Clustering of the neural cell adhesion molecule (NCAM) at the neuronal cell surface induces caspase-8- and -3-dependent changes of the spectrin meshwork required for NCAM-mediated neurite outgrowth.

机构信息

Zentrum für Molekulare Neurobiologie, Universitätsklinikum Hamburg-Eppendorf, Martinistrasse 52, 20246 Hamburg, Germany.

出版信息

J Biol Chem. 2010 Dec 31;285(53):42046-57. doi: 10.1074/jbc.M110.177147. Epub 2010 Oct 20.

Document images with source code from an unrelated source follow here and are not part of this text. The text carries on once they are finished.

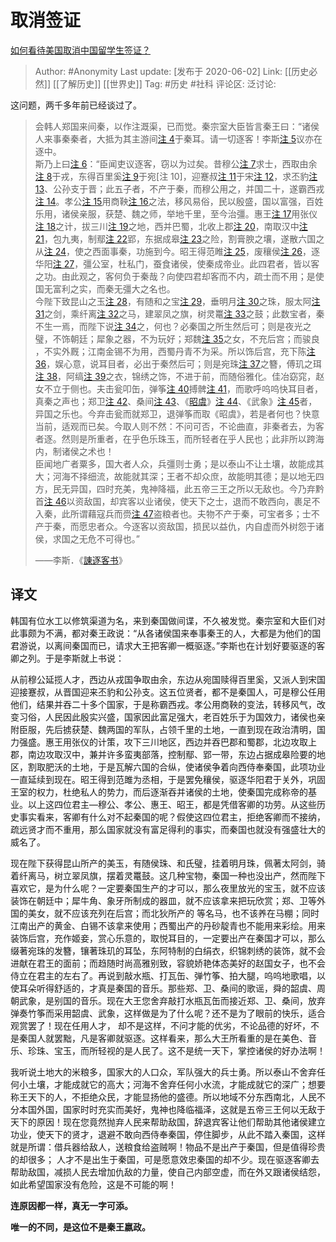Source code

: # 取消签证
[如何看待美国取消中国留学生签证？](https://www.zhihu.com/question/398300808/answer/1259354942)

> Author: #Anonymity
> Last update: [发布于 2020-06-02]
> Link: [[历史必然]] [[了解历史]] [[世界史]]
> Tag: #历史 #社科
> 评论区:
> 泛讨论:

这问题，两千多年前已经谈过了。

> 会韩人郑国来间秦，以作注溉渠，已而觉。秦宗室大臣皆言秦王曰：“诸侯人来事秦秦者，大抵为其主游间[注 4](https://link.zhihu.com/?target=https%3A//zh.m.wikipedia.org/zh-sg/%25E8%25AB%25AB%25E9%2580%2590%25E5%25AE%25A2%25E6%259B%25B8%23cite_note-13)于秦耳。请一切逐客！李斯[注 5](https://link.zhihu.com/?target=https%3A//zh.m.wikipedia.org/zh-sg/%25E8%25AB%25AB%25E9%2580%2590%25E5%25AE%25A2%25E6%259B%25B8%23cite_note-14)议亦在逐中。  
> 斯乃上曰[注 6](https://link.zhihu.com/?target=https%3A//zh.m.wikipedia.org/zh-sg/%25E8%25AB%25AB%25E9%2580%2590%25E5%25AE%25A2%25E6%259B%25B8%23cite_note-15)：“臣闻吏议逐客，窃以为过矣。昔穆公[注 7](https://link.zhihu.com/?target=https%3A//zh.m.wikipedia.org/zh-sg/%25E8%25AB%25AB%25E9%2580%2590%25E5%25AE%25A2%25E6%259B%25B8%23cite_note-16)求士，西取由余[注 8](https://link.zhihu.com/?target=https%3A//zh.m.wikipedia.org/zh-sg/%25E8%25AB%25AB%25E9%2580%2590%25E5%25AE%25A2%25E6%259B%25B8%23cite_note-17)于戎，东得百里奚[注 9](https://link.zhihu.com/?target=https%3A//zh.m.wikipedia.org/zh-sg/%25E8%25AB%25AB%25E9%2580%2590%25E5%25AE%25A2%25E6%259B%25B8%23cite_note-18)于宛[注 10]，迎蹇叔[注 11](https://link.zhihu.com/?target=https%3A//zh.m.wikipedia.org/zh-sg/%25E8%25AB%25AB%25E9%2580%2590%25E5%25AE%25A2%25E6%259B%25B8%23cite_note-20)于宋[注 12](https://link.zhihu.com/?target=https%3A//zh.m.wikipedia.org/zh-sg/%25E8%25AB%25AB%25E9%2580%2590%25E5%25AE%25A2%25E6%259B%25B8%23cite_note-21)，求丕豹[注 13](https://link.zhihu.com/?target=https%3A//zh.m.wikipedia.org/zh-sg/%25E8%25AB%25AB%25E9%2580%2590%25E5%25AE%25A2%25E6%259B%25B8%23cite_note-22)、公孙支于晋；此五子者，不产于秦，而穆公用之，并国二十，遂霸西戎[注 14](https://link.zhihu.com/?target=https%3A//zh.m.wikipedia.org/zh-sg/%25E8%25AB%25AB%25E9%2580%2590%25E5%25AE%25A2%25E6%259B%25B8%23cite_note-23)。孝公[注 15](https://link.zhihu.com/?target=https%3A//zh.m.wikipedia.org/zh-sg/%25E8%25AB%25AB%25E9%2580%2590%25E5%25AE%25A2%25E6%259B%25B8%23cite_note-24)用商鞅[注 16](https://link.zhihu.com/?target=https%3A//zh.m.wikipedia.org/zh-sg/%25E8%25AB%25AB%25E9%2580%2590%25E5%25AE%25A2%25E6%259B%25B8%23cite_note-25)之法，移风易俗，民以殷盛，国以富强，百姓乐用，诸侯亲服，获楚、魏之师，举地千里，至今治彊。惠王[注 17](https://link.zhihu.com/?target=https%3A//zh.m.wikipedia.org/zh-sg/%25E8%25AB%25AB%25E9%2580%2590%25E5%25AE%25A2%25E6%259B%25B8%23cite_note-26)用张仪[注 18](https://link.zhihu.com/?target=https%3A//zh.m.wikipedia.org/zh-sg/%25E8%25AB%25AB%25E9%2580%2590%25E5%25AE%25A2%25E6%259B%25B8%23cite_note-27)之计，拔三川[注 19](https://link.zhihu.com/?target=https%3A//zh.m.wikipedia.org/zh-sg/%25E8%25AB%25AB%25E9%2580%2590%25E5%25AE%25A2%25E6%259B%25B8%23cite_note-28)之地，西并巴蜀，北收上郡[注 20](https://link.zhihu.com/?target=https%3A//zh.m.wikipedia.org/zh-sg/%25E8%25AB%25AB%25E9%2580%2590%25E5%25AE%25A2%25E6%259B%25B8%23cite_note-29)，南取汉中[注 21](https://link.zhihu.com/?target=https%3A//zh.m.wikipedia.org/zh-sg/%25E8%25AB%25AB%25E9%2580%2590%25E5%25AE%25A2%25E6%259B%25B8%23cite_note-30)，包九夷，制鄢[注 22](https://link.zhihu.com/?target=https%3A//zh.m.wikipedia.org/zh-sg/%25E8%25AB%25AB%25E9%2580%2590%25E5%25AE%25A2%25E6%259B%25B8%23cite_note-31)郢，东据成皋[注 23](https://link.zhihu.com/?target=https%3A//zh.m.wikipedia.org/zh-sg/%25E8%25AB%25AB%25E9%2580%2590%25E5%25AE%25A2%25E6%259B%25B8%23cite_note-32)之险，割膏腴之壤，遂散六国之从[注 24](https://link.zhihu.com/?target=https%3A//zh.m.wikipedia.org/zh-sg/%25E8%25AB%25AB%25E9%2580%2590%25E5%25AE%25A2%25E6%259B%25B8%23cite_note-33)，使之西面事秦，功施到今。昭王得范睢[注 25](https://link.zhihu.com/?target=https%3A//zh.m.wikipedia.org/zh-sg/%25E8%25AB%25AB%25E9%2580%2590%25E5%25AE%25A2%25E6%259B%25B8%23cite_note-34)，废穰侯[注 26](https://link.zhihu.com/?target=https%3A//zh.m.wikipedia.org/zh-sg/%25E8%25AB%25AB%25E9%2580%2590%25E5%25AE%25A2%25E6%259B%25B8%23cite_note-35)，逐华阳[注 27](https://link.zhihu.com/?target=https%3A//zh.m.wikipedia.org/zh-sg/%25E8%25AB%25AB%25E9%2580%2590%25E5%25AE%25A2%25E6%259B%25B8%23cite_note-36)，彊公室，杜私门，蚕食诸侯，使秦成帝业。此四君者，皆以客之功。由此观之，客何负于秦哉？向使四君却客而不内，疏士而不用；是使国无富利之实，而秦无彊大之名也。  
> 今陛下致昆山之玉[注 28](https://link.zhihu.com/?target=https%3A//zh.m.wikipedia.org/zh-sg/%25E8%25AB%25AB%25E9%2580%2590%25E5%25AE%25A2%25E6%259B%25B8%23cite_note-37)，有随和之宝[注 29](https://link.zhihu.com/?target=https%3A//zh.m.wikipedia.org/zh-sg/%25E8%25AB%25AB%25E9%2580%2590%25E5%25AE%25A2%25E6%259B%25B8%23cite_note-38)，垂明月[注 30](https://link.zhihu.com/?target=https%3A//zh.m.wikipedia.org/zh-sg/%25E8%25AB%25AB%25E9%2580%2590%25E5%25AE%25A2%25E6%259B%25B8%23cite_note-39)之珠，服太阿[注 31](https://link.zhihu.com/?target=https%3A//zh.m.wikipedia.org/zh-sg/%25E8%25AB%25AB%25E9%2580%2590%25E5%25AE%25A2%25E6%259B%25B8%23cite_note-40)之剑，乘纤离[注 32](https://link.zhihu.com/?target=https%3A//zh.m.wikipedia.org/zh-sg/%25E8%25AB%25AB%25E9%2580%2590%25E5%25AE%25A2%25E6%259B%25B8%23cite_note-41)之马，建翠凤之旗，树灵鼍[注 33](https://link.zhihu.com/?target=https%3A//zh.m.wikipedia.org/zh-sg/%25E8%25AB%25AB%25E9%2580%2590%25E5%25AE%25A2%25E6%259B%25B8%23cite_note-42)之鼓；此数宝者，秦不生一焉，而陛下说[注 34](https://link.zhihu.com/?target=https%3A//zh.m.wikipedia.org/zh-sg/%25E8%25AB%25AB%25E9%2580%2590%25E5%25AE%25A2%25E6%259B%25B8%23cite_note-43)之，何也？必秦国之所生然后可；则是夜光之璧，不饰朝廷；犀象之器，不为玩好；郑魏[注 35](https://link.zhihu.com/?target=https%3A//zh.m.wikipedia.org/zh-sg/%25E8%25AB%25AB%25E9%2580%2590%25E5%25AE%25A2%25E6%259B%25B8%23cite_note-44)之女，不充后宫；而骏良 ，不实外厩；江南金锡不为用，西蜀丹青不为采。所以饰后宫，充下陈[注 36](https://link.zhihu.com/?target=https%3A//zh.m.wikipedia.org/zh-sg/%25E8%25AB%25AB%25E9%2580%2590%25E5%25AE%25A2%25E6%259B%25B8%23cite_note-45)，娱心意，说耳目者，必出于秦然后可；则是宛珠[注 37](https://link.zhihu.com/?target=https%3A//zh.m.wikipedia.org/zh-sg/%25E8%25AB%25AB%25E9%2580%2590%25E5%25AE%25A2%25E6%259B%25B8%23cite_note-46)之簪，傅玑之珥[注 38](https://link.zhihu.com/?target=https%3A//zh.m.wikipedia.org/zh-sg/%25E8%25AB%25AB%25E9%2580%2590%25E5%25AE%25A2%25E6%259B%25B8%23cite_note-47)，阿缟[注 39](https://link.zhihu.com/?target=https%3A//zh.m.wikipedia.org/zh-sg/%25E8%25AB%25AB%25E9%2580%2590%25E5%25AE%25A2%25E6%259B%25B8%23cite_note-48)之衣，锦绣之饰，不进于前，而随俗雅化。佳冶窈窕，赵女不立于侧也。夫击瓮叩缶，弹筝[注 40](https://link.zhihu.com/?target=https%3A//zh.m.wikipedia.org/zh-sg/%25E8%25AB%25AB%25E9%2580%2590%25E5%25AE%25A2%25E6%259B%25B8%23cite_note-49)搏髀[注 41](https://link.zhihu.com/?target=https%3A//zh.m.wikipedia.org/zh-sg/%25E8%25AB%25AB%25E9%2580%2590%25E5%25AE%25A2%25E6%259B%25B8%23cite_note-50)，而歌呼呜呜快耳目者，真秦之声也；郑卫[注 42](https://link.zhihu.com/?target=https%3A//zh.m.wikipedia.org/zh-sg/%25E8%25AB%25AB%25E9%2580%2590%25E5%25AE%25A2%25E6%259B%25B8%23cite_note-51)、桑间[注 43](https://link.zhihu.com/?target=https%3A//zh.m.wikipedia.org/zh-sg/%25E8%25AB%25AB%25E9%2580%2590%25E5%25AE%25A2%25E6%259B%25B8%23cite_note-52)、《[昭虞](https://www.zhihu.com/search?q=%E6%98%AD%E8%99%9E&search_source=Entity&hybrid_search_source=Entity&hybrid_search_extra=%7B%22sourceType%22%3A%22answer%22%2C%22sourceId%22%3A1259354942%7D)》[注 44](https://link.zhihu.com/?target=https%3A//zh.m.wikipedia.org/zh-sg/%25E8%25AB%25AB%25E9%2580%2590%25E5%25AE%25A2%25E6%259B%25B8%23cite_note-53)、《武象》[注 45](https://link.zhihu.com/?target=https%3A//zh.m.wikipedia.org/zh-sg/%25E8%25AB%25AB%25E9%2580%2590%25E5%25AE%25A2%25E6%259B%25B8%23cite_note-54)者，异国之乐也。今弃击瓮而就郑卫，退弹筝而取《昭虞》，若是者何也？快意当前，适观而已矣。今取人则不然：不问可否，不论曲直，非秦者去，为客者逐。然则是所重者，在乎色乐珠玉，而所轻者在乎人民也；此非所以跨海内，制诸侯之术也！  
> 臣闻地广者粟多，国大者人众，兵彊则士勇；是以泰山不让土壤，故能成其大；河海不择细流，故能就其深；王者不却众庶，故能明其德；是以地无四方，民无异国，四时充美，鬼神降福，此五帝三王之所以无敌也。今乃弃黔首[注 46](https://link.zhihu.com/?target=https%3A//zh.m.wikipedia.org/zh-sg/%25E8%25AB%25AB%25E9%2580%2590%25E5%25AE%25A2%25E6%259B%25B8%23cite_note-55)以资敌国，却宾客以业诸侯，使天下之士，退而不敢西向，裹足不入秦，此所谓藉寇兵而赍[注 47](https://link.zhihu.com/?target=https%3A//zh.m.wikipedia.org/zh-sg/%25E8%25AB%25AB%25E9%2580%2590%25E5%25AE%25A2%25E6%259B%25B8%23cite_note-56)盗粮者也。夫物不产于秦，可宝者多；士不产于秦，而愿忠者众。今逐客以资敌国，损民以益仇，内自虚而外树怨于诸侯，求国之无危不可得也。”  
>   
> ——李斯．《[諌逐客书](https://www.zhihu.com/search?q=%E8%AB%8C%E9%80%90%E5%AE%A2%E4%B9%A6&search_source=Entity&hybrid_search_source=Entity&hybrid_search_extra=%7B%22sourceType%22%3A%22answer%22%2C%22sourceId%22%3A1259354942%7D)》

## 译文
韩国有位水工以修筑渠道为名，来到秦国做间谍，不久被发觉。秦宗室和大臣们对此事颇为不满，都对秦王政说：“从各诸侯国来奉事秦王的人，大都是为他们的国君游说，以离间秦国而已，请求大王把客卿一概驱逐。”李斯也在计划好要驱逐的客卿之列。于是李斯就上书说：

从前穆公延揽人才，西边从戎国争取由余，东边从宛国赎得百里奚，又派人到宋国迎接蹇叔，从晋国迎来丕豹和公孙支。这五位贤者，都不是秦国人，可是穆公任用他们，结果并吞二十多个国家，于是称霸西戎。孝公用商鞅的变法，转移风气，改变习俗，人民因此殷实兴盛，国家因此富足强大，老百姓乐于为国效力，诸侯也亲附臣服，先后掳获楚、魏两国的军队，占领千里的土地，一直到现在政治清明，国力强盛。惠王用张仪的计策，攻下三川地区，西边并吞巴郡和蜀郡，北边攻取上郡，南边攻取汉中，兼并许多蛮夷部落，控制鄢、郢一带，东边占据成皋险要的地区，割取肥沃的土地，于是瓦解六国的合纵，使诸侯争着向西侍奉秦国，此项功业一直延续到现在。昭王得到范雎为丞相，于是罢免穰侯，驱逐华阳君于关外，巩固王室的权力，杜绝私人的势力，而后逐渐吞并诸侯的土地，使秦国完成称帝的基业。以上这四位君主—穆公、孝公、惠王、昭王，都是凭借客卿的功劳。从这些历史事实看来，客卿有什么对不起秦国的呢？假使这四位君主，拒绝客卿而不接纳，疏远贤才而不重用，那么国家就没有富足得利的事实，而秦国也就没有强盛壮大的威名了。

现在陛下获得昆山所产的美玉，有随侯珠、和氏璧，挂着明月珠，佩著太阿剑，骑着纤离马，树立翠凤旗，摆着灵鼍鼓。这几种宝物，秦国一种也没出产，然而陛下喜欢它，是为什么呢？一定要秦国生产的才可以，那么夜里放光的宝玉，就不应该装饰在朝廷中；犀牛角、象牙所制成的器皿，就不应该拿来把玩欣赏；郑、卫等外国的美女，就不应该充列在后宫；而北狄所产的 等名马，也不该养在马棚；同时江南出产的黄金、白锡不该拿来使用；西蜀出产的丹砂靛青也不能用来彩绘。用来装饰后宫，充作姬妾，赏心乐意的，取悦耳目的，一定要出产在秦国才可以，那么缀著宛珠的发簪，镶著珠玑的耳坠，东阿特制的白绢衣，织锦刺绣的装饰，就不会进献在君王的面前；而趋随时尚高雅别致，容貌娇艳体态美好的赵国女子，也不会侍立在君主的左右了。再说到敲水瓶、打瓦缶、弹竹筝、拍大腿，呜呜地歌唱，以使耳朵听得舒适的，才真是秦国的音乐。那些郑、卫、桑间的歌谣，舜的韶虞、周朝武象，是别国的音乐。现在大王您舍弃敲打水瓶瓦缶而接近郑、卫、桑间，放弃弹奏竹筝而采用韶虞、武象，这样做是为了什么呢？还不是为了眼前的快乐，适合观赏罢了！现在任用人才， 却不是这样，不问才能的优劣，不论品德的好坏，不是秦国人就罢黜，凡是客卿就驱逐。这样看来，那么大王所看重的是在美色、音乐、珍珠、宝玉，而所轻视的是人民了。这不是统一天下，掌控诸侯的好办法啊！

我听说土地大的米粮多，国家大的人口众，军队强大的兵士勇。所以泰山不舍弃任何小土壤，才能成就它的高大；河海不舍弃任何小水流，才能成就它的深广；想要称王天下的人，不拒绝众民，才能显扬他的盛德。所以地域不分东西南北，人民不分本国外国，国家时时充实而美好，鬼神也降临福泽，这就是五帝三王何以无敌于天下的原因！现在您竟然抛弃人民来帮助敌国，辞退宾客让他们帮助其他诸侯建立功业，使天下的贤才，退避不敢向西侍奉秦国，停住脚步，从此不踏入秦国，这样就是所谓：借兵器给敌人，送粮食给盗贼啊！物品不是出产于秦国，但是值得珍贵的却很多； 人才不是出生于秦国，可是愿意效忠秦国的却不少。现在驱逐客卿去帮助敌国，减损人民去增加仇敌的力量，使自己内部空虚，而在外又跟诸侯结怨，如此希望国家没有危险，这是不可能的啊！

**连原因都一样，真无一字可添。**

**唯一的不同，是这位不是秦王嬴政。**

DOI:10.1074/jbc.M110.177147
PMID:20961848
原文链接:https://pmc.ncbi.nlm.nih.gov/articles/PMC3009930/
Abstract

Changes in neuronal morphology underlying neuronal differentiation depend on rapid and sustained cytoskeleton rearrangements in the growing neurites. Whereas cell adhesion molecules are well established as regulators of neuronal differentiation, less is known about the signaling mechanisms by which they influence the cytoskeleton. Here we show that the neural cell adhesion molecule (NCAM) associates with the active form of caspase-8 and that clustering of NCAM at the neuronal cell surface leads to activation of caspase-8 and -3 followed by the cleavage of the sub-membranous brain spectrin meshwork, but not of the actin or tubulin cytoskeleton. Inhibitors of caspase-8 and -3 specifically block the NCAM-dependent spectrin cleavage and abolish NCAM-dependent neurite outgrowth. NCAM-dependent rearrangements of the membrane associated spectrin meshwork via caspase-8 dependent caspase-3 activation are thus indispensable for NCAM-mediated neurite outgrowth.

摘要

神经元分化过程中神经元形态的变化取决于生长轴突中细胞骨架的快速和持续重排。尽管细胞黏附分子已被证实是神经元分化的调节因子,但它们影响细胞骨架的信号机制知之甚少。在这里,我们发现神经细胞黏附分子(NCAM)与活性形式的半胱天冬酶-8 结合,并且 NCAM 在神经元细胞表面的聚集导致半胱天冬酶-8 和 -3 的激活,随后裂解亚膜脑 spectrin 网格,但不裂解肌动蛋白或微管细胞骨架。半胱天冬酶-8 和 -3 的抑制剂特异性阻断 NCAM 依赖性 spectrin 裂解,并消除 NCAM 依赖性神经突生长。因此,通过半胱天冬酶-8 依赖性半胱天冬酶-3 激活的膜相关 spectrin 网格的 NCAM 依赖性重排对于 NCAM 介导的神经突生长是必不可少的。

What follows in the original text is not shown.